Last year brought widespread predictions of a recession occurring by year-end. But U.S. economic growth remained solid in 2023. The predictions of a late-year recession were reasonable, given the rapid increase in the federal funds rate; from March 2022 to July 2023, the Federal Reserve increased its target interest rate by 525 basis points. Since last July, however, as inflation has moderated, the Fed has paused its rate increases. It may not raise its target interest rate again in the near term, and it is likely to start reducing rates by the end of this year.
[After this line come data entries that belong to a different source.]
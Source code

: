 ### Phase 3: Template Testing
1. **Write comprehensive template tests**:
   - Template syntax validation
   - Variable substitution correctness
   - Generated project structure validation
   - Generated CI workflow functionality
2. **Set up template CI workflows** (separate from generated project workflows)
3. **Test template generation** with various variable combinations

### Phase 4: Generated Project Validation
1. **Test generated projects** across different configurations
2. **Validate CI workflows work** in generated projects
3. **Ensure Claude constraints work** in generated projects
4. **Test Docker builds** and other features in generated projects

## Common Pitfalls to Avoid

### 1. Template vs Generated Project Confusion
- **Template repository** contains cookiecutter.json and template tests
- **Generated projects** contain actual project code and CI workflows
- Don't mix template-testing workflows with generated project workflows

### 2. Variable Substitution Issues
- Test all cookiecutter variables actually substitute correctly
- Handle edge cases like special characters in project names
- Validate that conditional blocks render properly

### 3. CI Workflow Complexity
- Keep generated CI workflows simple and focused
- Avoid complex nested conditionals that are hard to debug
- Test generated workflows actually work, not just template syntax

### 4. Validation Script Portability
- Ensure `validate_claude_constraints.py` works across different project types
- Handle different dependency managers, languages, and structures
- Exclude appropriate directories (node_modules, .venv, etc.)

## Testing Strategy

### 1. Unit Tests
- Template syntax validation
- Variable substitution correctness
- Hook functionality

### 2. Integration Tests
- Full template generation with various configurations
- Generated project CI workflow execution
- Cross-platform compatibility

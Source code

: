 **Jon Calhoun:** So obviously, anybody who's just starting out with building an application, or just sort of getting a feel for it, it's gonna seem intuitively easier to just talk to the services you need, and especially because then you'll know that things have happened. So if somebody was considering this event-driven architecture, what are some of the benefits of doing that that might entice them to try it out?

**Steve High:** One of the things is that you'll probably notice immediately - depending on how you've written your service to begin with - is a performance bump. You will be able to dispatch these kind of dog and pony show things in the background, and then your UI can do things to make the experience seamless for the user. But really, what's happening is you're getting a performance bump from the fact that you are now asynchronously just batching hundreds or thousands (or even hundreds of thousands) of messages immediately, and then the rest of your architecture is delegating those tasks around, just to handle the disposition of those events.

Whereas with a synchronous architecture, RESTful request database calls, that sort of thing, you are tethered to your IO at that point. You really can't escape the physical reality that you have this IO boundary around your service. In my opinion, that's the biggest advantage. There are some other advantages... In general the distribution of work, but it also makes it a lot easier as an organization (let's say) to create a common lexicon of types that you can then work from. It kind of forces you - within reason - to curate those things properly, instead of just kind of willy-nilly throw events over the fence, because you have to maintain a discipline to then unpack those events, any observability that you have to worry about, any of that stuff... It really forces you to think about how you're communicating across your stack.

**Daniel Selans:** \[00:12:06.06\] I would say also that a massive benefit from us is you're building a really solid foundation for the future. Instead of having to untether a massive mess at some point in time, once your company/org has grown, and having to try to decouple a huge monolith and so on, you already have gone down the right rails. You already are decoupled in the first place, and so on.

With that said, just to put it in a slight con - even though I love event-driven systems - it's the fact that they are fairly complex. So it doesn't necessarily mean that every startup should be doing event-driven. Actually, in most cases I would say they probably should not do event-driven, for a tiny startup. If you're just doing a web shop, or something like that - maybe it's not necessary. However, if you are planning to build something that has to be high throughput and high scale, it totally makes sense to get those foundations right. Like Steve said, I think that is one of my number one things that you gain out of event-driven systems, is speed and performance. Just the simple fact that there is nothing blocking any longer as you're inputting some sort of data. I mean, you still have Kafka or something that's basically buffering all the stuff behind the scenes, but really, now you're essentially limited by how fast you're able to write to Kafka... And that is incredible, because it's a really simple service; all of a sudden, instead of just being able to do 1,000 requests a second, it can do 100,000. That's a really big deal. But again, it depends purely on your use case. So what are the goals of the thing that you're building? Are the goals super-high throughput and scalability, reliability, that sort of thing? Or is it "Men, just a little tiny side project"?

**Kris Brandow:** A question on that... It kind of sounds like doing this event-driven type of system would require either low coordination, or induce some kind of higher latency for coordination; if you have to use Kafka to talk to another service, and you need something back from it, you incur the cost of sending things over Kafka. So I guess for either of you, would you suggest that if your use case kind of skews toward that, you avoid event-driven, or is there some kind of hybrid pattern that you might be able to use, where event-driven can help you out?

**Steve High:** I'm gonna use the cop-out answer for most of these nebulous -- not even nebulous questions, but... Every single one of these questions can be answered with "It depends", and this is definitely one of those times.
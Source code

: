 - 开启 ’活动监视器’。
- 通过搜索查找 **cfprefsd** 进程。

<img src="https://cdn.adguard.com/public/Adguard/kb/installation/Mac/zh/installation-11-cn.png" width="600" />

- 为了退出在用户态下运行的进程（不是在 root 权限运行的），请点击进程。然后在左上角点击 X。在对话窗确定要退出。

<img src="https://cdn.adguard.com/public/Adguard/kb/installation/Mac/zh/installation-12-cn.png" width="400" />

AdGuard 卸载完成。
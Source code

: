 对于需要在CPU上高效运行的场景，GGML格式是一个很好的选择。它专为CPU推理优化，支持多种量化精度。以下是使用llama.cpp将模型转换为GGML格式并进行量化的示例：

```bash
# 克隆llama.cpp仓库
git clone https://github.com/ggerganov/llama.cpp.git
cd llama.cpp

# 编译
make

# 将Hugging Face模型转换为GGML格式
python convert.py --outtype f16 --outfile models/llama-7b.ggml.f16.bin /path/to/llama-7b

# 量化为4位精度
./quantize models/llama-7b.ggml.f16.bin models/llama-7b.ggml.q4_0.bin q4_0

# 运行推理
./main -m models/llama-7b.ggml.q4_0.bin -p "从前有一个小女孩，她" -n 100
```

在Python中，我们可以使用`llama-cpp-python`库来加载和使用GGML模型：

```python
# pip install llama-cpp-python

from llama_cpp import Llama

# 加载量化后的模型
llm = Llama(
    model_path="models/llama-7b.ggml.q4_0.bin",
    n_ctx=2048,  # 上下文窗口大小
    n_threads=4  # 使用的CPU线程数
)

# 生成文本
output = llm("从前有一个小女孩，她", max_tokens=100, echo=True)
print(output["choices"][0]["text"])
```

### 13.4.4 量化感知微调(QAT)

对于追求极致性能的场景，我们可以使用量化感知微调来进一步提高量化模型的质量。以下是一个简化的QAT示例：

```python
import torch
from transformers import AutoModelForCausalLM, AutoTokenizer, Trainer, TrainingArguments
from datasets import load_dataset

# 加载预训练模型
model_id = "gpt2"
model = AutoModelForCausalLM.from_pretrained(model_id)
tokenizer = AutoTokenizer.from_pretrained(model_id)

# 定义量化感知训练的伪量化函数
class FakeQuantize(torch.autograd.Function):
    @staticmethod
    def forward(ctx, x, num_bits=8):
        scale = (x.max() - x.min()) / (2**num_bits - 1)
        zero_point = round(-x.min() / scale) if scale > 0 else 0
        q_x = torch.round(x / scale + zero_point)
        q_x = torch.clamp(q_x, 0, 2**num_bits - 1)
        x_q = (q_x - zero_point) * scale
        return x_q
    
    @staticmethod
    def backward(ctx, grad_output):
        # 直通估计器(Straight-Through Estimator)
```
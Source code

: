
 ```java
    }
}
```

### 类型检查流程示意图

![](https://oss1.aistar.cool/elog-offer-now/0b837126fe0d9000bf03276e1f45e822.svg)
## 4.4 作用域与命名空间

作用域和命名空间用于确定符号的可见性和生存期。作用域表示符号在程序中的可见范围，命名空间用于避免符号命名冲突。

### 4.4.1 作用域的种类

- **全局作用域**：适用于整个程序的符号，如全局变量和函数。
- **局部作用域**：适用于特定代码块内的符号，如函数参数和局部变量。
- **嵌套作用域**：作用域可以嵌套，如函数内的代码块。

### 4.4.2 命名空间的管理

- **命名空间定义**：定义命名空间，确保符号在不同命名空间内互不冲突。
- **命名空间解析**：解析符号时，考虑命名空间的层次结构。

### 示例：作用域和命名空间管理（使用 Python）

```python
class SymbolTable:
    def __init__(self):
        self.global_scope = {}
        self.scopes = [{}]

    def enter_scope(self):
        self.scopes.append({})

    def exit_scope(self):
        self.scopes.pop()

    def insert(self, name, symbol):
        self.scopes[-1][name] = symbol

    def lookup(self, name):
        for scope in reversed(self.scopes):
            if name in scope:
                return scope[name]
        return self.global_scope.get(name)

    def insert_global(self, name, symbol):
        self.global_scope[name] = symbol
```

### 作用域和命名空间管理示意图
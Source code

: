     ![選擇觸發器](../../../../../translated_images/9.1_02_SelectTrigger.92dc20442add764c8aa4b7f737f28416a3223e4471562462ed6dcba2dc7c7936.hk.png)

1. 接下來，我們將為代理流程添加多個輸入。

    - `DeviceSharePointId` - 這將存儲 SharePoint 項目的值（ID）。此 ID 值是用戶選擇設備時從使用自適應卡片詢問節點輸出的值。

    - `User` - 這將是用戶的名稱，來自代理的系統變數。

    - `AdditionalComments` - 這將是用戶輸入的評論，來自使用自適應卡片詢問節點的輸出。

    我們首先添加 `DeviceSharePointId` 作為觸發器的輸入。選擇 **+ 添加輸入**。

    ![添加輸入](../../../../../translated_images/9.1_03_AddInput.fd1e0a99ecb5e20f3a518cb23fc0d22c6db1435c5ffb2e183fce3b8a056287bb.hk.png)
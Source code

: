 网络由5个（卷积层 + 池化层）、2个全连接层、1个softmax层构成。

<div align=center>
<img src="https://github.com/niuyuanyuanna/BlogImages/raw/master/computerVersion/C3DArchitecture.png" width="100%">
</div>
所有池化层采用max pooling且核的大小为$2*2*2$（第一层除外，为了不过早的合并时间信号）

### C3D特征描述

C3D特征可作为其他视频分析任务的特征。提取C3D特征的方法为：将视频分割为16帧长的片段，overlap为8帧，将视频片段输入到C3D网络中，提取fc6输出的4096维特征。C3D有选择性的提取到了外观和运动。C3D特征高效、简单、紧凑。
The Fed may indeed have pulled off a “soft landing” — controlling inflation without causing the economy to collapse.
But while the odds of a recession have fallen significantly in the near term, the U.S. economy faces several major hurdles — among them, the growing federal deficit. We need to tackle the country’s huge debt by adopting responsible, sustainable fiscal policy. In today’s polarized political environment, a new nonpartisan fiscal commission could be key to achieving this
The Ballooning Federal Deficit
One of the most apparent economic hurdles facing the U.S. is its federal deficit — the gap between what the federal government spends and what it collects in tax revenue. The country’s sustained and growing deficits are a primary concern.
The deficit in fiscal year 2023 was $1.7 trillion — up $320 billion from the deficit in fiscal year 2022 according to official estimates. But in both years, unusual accounting for President Joe Biden’s student loan forgiveness plan significantly affected the deficit calculations. In particular, $376 billion of spending — the estimated present value cost of the student loan forgiveness plan — was included in fiscal year 2022. After the Supreme Court blocked the student loan forgiveness plan, fiscal year 2023 spending declined by $333 billion.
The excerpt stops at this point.